Discussion in 'Open Discussion' started by rgugler, Apr 23, 2014.

  1. rgugler

    rgugler Mu-43 Regular

    Photography is a hobby for me, though I've gotten a bit more serious in the last few months. I was looking at the Nat Geo photography contest, and it talks about needing model releases for people in the photos submitted.

    I was wondering how this works out in real life? What if you take a photo of a festival crowd or people in a parade or pretty much any public event? How do people keep track of it all while traveling? Do you need a release for each photo, or can you cover a group of photos?

    I'm not taking photos with the goal of selling them, but if somebody should want to buy one, I don't want to miss out on funding my photography habit or entering a contest because I don't have a release.

  2. taz98spin

    taz98spin Mu-43 Top Veteran

    May 13, 2011
    As for private events, depending on the size or nature of the event, the organizers may include a clause about photo releases in the wavier to enter/participate.

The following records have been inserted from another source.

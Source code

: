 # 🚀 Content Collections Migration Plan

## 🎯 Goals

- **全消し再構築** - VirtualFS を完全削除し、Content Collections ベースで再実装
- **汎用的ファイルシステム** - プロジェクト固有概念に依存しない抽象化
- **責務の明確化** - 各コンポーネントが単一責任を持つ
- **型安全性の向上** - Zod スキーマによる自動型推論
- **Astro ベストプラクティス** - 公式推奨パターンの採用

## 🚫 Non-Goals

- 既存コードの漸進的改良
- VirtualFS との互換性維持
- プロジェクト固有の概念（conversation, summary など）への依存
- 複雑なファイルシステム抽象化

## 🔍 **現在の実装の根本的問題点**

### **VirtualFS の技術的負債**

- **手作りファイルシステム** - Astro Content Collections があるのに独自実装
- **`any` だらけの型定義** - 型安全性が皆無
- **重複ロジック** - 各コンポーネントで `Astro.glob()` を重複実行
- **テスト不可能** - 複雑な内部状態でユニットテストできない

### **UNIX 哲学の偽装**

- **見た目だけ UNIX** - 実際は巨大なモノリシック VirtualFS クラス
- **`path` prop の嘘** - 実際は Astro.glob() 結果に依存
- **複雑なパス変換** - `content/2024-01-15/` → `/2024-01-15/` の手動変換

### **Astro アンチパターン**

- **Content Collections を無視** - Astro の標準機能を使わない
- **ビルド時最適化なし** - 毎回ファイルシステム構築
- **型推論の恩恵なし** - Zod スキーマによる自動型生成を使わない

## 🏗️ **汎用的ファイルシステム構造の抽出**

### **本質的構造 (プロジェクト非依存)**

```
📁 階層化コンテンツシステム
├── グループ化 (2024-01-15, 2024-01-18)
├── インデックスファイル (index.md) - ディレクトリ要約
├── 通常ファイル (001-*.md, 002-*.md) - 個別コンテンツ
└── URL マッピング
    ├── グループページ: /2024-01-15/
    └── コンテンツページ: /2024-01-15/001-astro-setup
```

    When I was a student worker for my school's multimedia department, we had the clause in our Freshmen / New Student orientation wavier, so basically every student's photo could be used for promotional material.

    As for public events like parades, I am not sure how you would go about obtaining photo releases of all participants?
  3. peterpix

    peterpix Mu-43 Veteran

    Feb 8, 2010
    So. Maine
    Peter Randal
    In the US, anybody in a public place is fair game to photograph and even publish in an editorial piece without a model release. Certainly you can sell a photo of someone or exhibit said photo without a release. Nat Geo is likely concerned about portraits and perhaps have their own rules regarding publication, but I doubt if they are worried about crowd shots. If you sell a photo of a person for an ad, then releases are necessary.
  4. OzRay

    OzRay Mu-43 Hall of Famer

    Jan 29, 2010
    South Gippsland, Australia
    Ray, not Oz
    It can become complex, as the requirements for a model release is dependent on the use of the photograph. News, documentary, personal etc photographs that will not be used for commercial gain require no model release; however, if there is to be some commercial advantage from the use of the photograph, it may require a model release. If, for example, a photograph is used for advertising a product and contains clearly identifiable individuals, a model release will absolutely be required. But if it's for a competition, it can become a grey area and that's possibly why Nat Geo wants a model release, so that they can't, on the off chance, get sued by someone in the photograph using a smart lawyer arguing that it's for commercial gain ie, selling of Nat Geo.